A recital by pianist Pola Baytelman at the Union College Memorial Chapel in.Schenectady had, sadly, none of the crowd which throngs the chamber music series there. They missed a splendid concert.

Ms. Baytelman is a piano instructor at Union. She also is a concert artist who has appeared in concert halls and with orchestras all over the world; given the polish and brio she gave to Tuesday’s performance, it is easy to understand why.

The opening selections, from “Iberia” by Isaac Albeniz, are evocations of his native Spain. The first is titled, appropriately, “Evocacion”; the second, “Fete-Dieu a Seville,” depicts the Festival of Corpus Christi. They are romantic pieces that benefitted from Ms. Baytelman’s ability to draw out the emotional content, although in the second piece she tended to get so expressive that the march-like character lost its impact in the more raucous sections.

Beethoven’s Sonata No. 30 in E, Opus 109 is the first of his final three piano sonatas. It shares with them a revolutionary approach to form. In the case of this one, there are two fast movements in sonata form followed by a slow theme and variations. It requires technical excellence and an ability to see far beyond the notes, and Ms. Baytelman served both requirements impressively. She could have ended the program there and left a satisfied audience.
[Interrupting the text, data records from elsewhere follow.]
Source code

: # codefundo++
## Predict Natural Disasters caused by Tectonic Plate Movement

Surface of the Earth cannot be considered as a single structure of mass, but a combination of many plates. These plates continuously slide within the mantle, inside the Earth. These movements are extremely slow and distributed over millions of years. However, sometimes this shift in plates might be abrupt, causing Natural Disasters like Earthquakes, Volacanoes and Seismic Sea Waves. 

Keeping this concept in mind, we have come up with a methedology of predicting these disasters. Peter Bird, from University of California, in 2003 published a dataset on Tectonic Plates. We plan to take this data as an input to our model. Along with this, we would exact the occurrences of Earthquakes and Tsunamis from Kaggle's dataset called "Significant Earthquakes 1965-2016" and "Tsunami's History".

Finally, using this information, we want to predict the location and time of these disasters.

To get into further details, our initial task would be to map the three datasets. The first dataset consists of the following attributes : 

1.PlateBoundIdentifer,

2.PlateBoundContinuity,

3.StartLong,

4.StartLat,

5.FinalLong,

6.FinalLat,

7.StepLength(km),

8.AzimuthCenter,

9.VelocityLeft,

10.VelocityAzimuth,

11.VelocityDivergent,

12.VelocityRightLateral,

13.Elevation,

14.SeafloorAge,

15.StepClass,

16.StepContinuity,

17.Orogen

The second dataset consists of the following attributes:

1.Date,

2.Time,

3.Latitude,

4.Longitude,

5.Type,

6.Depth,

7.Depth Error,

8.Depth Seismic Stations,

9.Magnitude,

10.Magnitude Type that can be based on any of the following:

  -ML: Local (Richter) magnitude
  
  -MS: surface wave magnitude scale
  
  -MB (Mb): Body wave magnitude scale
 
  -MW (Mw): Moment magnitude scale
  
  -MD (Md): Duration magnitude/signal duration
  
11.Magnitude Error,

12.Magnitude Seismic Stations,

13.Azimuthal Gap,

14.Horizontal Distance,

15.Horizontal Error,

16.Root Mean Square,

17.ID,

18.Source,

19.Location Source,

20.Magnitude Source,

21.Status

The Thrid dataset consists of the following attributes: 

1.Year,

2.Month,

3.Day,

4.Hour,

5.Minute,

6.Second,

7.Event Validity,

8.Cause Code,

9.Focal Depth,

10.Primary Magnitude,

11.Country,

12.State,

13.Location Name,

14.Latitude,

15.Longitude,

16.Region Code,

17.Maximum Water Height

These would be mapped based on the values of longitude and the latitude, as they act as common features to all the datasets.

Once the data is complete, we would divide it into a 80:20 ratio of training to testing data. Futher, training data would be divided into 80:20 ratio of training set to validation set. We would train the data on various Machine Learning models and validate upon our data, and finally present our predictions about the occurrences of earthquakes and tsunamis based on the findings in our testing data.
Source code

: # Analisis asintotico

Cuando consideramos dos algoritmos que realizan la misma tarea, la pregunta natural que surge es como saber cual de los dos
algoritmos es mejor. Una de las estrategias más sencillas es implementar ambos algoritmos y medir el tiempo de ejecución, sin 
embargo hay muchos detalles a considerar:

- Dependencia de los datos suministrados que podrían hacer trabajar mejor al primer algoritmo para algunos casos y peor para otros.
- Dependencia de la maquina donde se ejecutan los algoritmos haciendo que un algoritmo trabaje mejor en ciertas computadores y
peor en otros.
About a month ago, Ms. Baytelman performed Hilary Tann Presslaff’s “Doppelganger” at the chapel, at which time I wished for a chance to hear it again. This time the textures were more apparent, and the composer’s intention, to gently transform the nature of this at-first ponderous piece into something more lyrical, certainly is accomplished. Obviously, Ms. Baytelman is championing the work as much for its merit as for her professional association with the composer, who is also on the Union faculty.